Put another way, there’s absolutely nothing that I feel a compulsion to talk about today. I’ve taken great pains to make the house a perfectly comfortable retreat from the world. I’m not sure the dogs and I could hold off a Spetsnaz assault team, but for keeping to ourselves through the pandemic whether it lasts a few months or another year, we’re reasonably well set to minimize how much time we need to spend dealing with the world “out there.”
The days, especially when untroubled by even needing to telework, do tend to blend together a bit though. If it weren’t for knowing yesterday’s vet appointment was scheduled for Tuesday, today would be more or less indistinguishable from Saturday or Monday or the day after tomorrow. I’m a dedicated creature of habit and it doesn’t particularly bother me in any way… but it does make fishing for new topics just a little problematic, which is how you end up with a stream of consciousness mess something like this one.
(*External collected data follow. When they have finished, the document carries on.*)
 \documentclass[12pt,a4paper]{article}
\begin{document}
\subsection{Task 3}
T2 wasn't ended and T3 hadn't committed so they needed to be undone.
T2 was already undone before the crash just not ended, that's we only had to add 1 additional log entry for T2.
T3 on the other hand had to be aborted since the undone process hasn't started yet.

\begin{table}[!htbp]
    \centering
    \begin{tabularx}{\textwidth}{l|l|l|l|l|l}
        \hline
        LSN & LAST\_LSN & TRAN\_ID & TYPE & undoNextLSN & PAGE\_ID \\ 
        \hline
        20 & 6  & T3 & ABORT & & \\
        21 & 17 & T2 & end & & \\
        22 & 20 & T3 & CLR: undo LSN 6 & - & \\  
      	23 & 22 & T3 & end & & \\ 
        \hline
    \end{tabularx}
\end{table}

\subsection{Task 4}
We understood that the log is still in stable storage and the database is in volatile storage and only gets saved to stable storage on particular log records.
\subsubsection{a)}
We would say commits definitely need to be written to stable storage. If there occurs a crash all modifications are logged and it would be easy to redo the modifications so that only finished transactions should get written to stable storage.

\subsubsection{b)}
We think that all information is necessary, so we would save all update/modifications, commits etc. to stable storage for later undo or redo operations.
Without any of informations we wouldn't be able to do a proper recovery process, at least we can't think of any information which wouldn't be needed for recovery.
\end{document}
Fortunately, I can already predict that things will be back to normal tomorrow and you’ll get a full boat of What Annoys Jeff this Week. Some things don’t stop, regardless of how peaceful and docile the week seems. I should probably be thankful for that.
I’d like to get back to writing. Not just blogging, which I love, of course, but proper writing – telling stories and building worlds. I won’t claim to be particularly good at it. Perhaps that’s a failure of imagination on my part, but it’s honest labor that I enjoyed.
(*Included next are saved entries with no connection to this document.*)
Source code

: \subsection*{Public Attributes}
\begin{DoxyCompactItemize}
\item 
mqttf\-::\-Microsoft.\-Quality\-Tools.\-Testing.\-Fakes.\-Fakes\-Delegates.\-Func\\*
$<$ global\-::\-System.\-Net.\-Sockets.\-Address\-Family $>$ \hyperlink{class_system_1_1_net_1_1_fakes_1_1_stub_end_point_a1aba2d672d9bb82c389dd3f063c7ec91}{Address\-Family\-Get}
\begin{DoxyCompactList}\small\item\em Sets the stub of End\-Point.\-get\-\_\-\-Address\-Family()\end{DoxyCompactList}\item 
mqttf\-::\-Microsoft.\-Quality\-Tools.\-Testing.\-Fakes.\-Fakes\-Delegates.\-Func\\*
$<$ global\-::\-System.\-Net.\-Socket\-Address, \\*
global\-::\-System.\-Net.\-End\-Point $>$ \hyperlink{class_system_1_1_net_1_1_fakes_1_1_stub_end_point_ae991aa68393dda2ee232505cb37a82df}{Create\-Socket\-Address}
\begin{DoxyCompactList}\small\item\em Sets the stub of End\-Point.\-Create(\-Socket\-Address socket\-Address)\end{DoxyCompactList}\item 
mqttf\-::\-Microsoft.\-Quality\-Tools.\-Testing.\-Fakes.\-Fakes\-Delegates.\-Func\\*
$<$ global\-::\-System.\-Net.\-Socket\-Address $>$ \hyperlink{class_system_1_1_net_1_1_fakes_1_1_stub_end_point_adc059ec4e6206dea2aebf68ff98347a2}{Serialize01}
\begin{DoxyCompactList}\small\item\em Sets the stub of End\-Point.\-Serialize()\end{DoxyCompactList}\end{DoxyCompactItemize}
Time, as always, is my eternal enemy. Even in the midst of a plague year there isn’t enough of it. What time there is, I spend with my nose in a book someone else wrote… Because there’s always one more thing I want to read. In fact, there’s somewhere north of 500 somethings I want to read already here, shelved, and waiting for me to get to them.
The secret to really getting things done, I’ve always suspected, is not sleeping. Although I have grown increasingly fond of those six hours a night. I wonder how well I could get by on a little less. given my already surly mood, the answer is probably “not well.”
At some point the only reasonable thing to do is accept that X number of interests don’t fit into Y amount of time and descope where I’m trying to spend my hours. It makes perfect sense, but I’m not quite ready to make that decision. Maybe I’ll never be… and maybe that’s the point.